### Dataset
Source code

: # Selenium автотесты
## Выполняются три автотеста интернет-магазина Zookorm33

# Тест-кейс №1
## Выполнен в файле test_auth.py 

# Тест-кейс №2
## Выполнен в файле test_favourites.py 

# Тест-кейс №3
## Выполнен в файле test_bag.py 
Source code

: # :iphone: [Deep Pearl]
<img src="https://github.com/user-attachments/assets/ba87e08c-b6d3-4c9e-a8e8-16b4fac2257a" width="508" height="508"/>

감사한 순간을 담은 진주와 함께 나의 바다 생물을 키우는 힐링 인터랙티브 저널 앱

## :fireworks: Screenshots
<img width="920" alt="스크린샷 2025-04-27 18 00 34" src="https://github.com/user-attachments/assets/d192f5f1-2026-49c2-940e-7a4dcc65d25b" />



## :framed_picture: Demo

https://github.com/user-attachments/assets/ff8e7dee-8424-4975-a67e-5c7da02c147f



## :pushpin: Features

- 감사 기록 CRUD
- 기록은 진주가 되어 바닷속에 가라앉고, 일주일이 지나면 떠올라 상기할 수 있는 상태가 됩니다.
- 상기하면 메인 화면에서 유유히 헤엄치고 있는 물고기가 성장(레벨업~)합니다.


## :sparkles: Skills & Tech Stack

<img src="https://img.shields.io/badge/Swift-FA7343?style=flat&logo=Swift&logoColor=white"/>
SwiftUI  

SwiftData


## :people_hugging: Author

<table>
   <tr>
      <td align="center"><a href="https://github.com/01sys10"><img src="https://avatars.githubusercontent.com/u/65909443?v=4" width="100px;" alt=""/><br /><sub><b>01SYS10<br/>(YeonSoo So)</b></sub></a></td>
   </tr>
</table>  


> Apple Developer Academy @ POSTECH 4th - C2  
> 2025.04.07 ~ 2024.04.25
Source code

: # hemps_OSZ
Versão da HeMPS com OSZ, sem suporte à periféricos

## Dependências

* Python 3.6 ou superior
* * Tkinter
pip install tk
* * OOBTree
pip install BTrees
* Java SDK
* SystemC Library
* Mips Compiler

### Problem to work on
In the records above, return precisely the line containing "3.6 ou superior" and each line that comes after it, up to the final one.

### Result of the exercise
* Python 3.6 ou superior
* * Tkinter
pip install tk
* * OOBTree
pip install BTrees
* Java SDK
* SystemC Library
* Mips Compiler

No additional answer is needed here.